Он был весь полон тихой радости. Оглядывая почему-то ставший ниже и меньше подвал, половицы с выпиравшими, будто лодыжки, сучьями, успокаивающе повторял:

— Чего ревешь? Не реви. Дома ведь я.

Хорошо, когда возвращаешься с чужой стороны в домашнее тепло. Мать до отвала накормила его вареной картошкой с припасенными для этого раза мелкими, что обивочные гвоздочки, рыжиками. Под рыжики поставила закупоренную бумажной затычкой потную бутылку самогонки, попытала:

— Научился, поди, в окопах-то?

— Кислое там вино, — сказал Филипп, но по тому, как неспешно наполнил рюмки, понятно было — разливать приходилось. А иначе, поди, застыл бы на железной крыше, пока везли до Вятки.

Мать ласкала его взглядом, удивлялась:

— Не знаю, почто ты вырос агромадной такой. Почитай, один ржаной хлеб ел.

— И я не знаю.

Мать была такой же непоседливой. Только что тут, у стола, хлопотала, глядь — уже стучит чугуном около печи. Когда на свету разглядел, увидел, что совсем старушечьи морщины стянули губы. Подумал: «Стану в мастерских опять слесарить, пускай она дома посидит. Денег зароблю».
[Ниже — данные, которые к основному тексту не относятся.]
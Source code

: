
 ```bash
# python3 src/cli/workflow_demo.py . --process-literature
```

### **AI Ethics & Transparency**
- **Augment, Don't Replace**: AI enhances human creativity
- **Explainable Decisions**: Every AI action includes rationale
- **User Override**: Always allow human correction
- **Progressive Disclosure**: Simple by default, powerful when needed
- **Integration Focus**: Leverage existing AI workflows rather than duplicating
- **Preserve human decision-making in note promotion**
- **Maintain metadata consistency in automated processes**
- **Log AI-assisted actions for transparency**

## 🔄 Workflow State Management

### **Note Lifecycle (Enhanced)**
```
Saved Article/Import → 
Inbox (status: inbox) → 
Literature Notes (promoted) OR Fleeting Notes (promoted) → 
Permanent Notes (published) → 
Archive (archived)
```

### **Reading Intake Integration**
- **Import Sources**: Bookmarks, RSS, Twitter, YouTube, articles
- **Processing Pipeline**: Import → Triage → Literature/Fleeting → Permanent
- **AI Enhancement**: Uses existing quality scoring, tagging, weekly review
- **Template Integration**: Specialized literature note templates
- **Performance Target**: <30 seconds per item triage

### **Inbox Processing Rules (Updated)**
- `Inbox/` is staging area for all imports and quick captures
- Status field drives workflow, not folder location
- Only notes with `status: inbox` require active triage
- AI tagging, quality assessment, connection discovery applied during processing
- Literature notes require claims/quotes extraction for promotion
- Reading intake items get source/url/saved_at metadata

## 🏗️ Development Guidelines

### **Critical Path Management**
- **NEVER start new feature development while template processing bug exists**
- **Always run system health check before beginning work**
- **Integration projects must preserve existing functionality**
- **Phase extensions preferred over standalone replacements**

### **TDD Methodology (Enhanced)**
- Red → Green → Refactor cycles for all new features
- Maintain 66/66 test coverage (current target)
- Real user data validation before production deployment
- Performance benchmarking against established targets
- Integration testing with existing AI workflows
— Ты не больно бегай-то. Сядь вот.

Посидели. Мать, то и дело вскакивая, стала рассказывать, что все ныне рехнулись: и мужики с булычевской текстилки, и чернотропы из мастерских ходят с ружьями. Красногвардейцы какие-то. Пуляли третьего дня. А по осени старая временная власть выпустила в Шевелевскую ложбину цельную реку спирту. Весь город был там: кто с ведром, кто с бураком, а кто и с водовозной бочкой. Бают, запились насмерть некоторые алчные мужики.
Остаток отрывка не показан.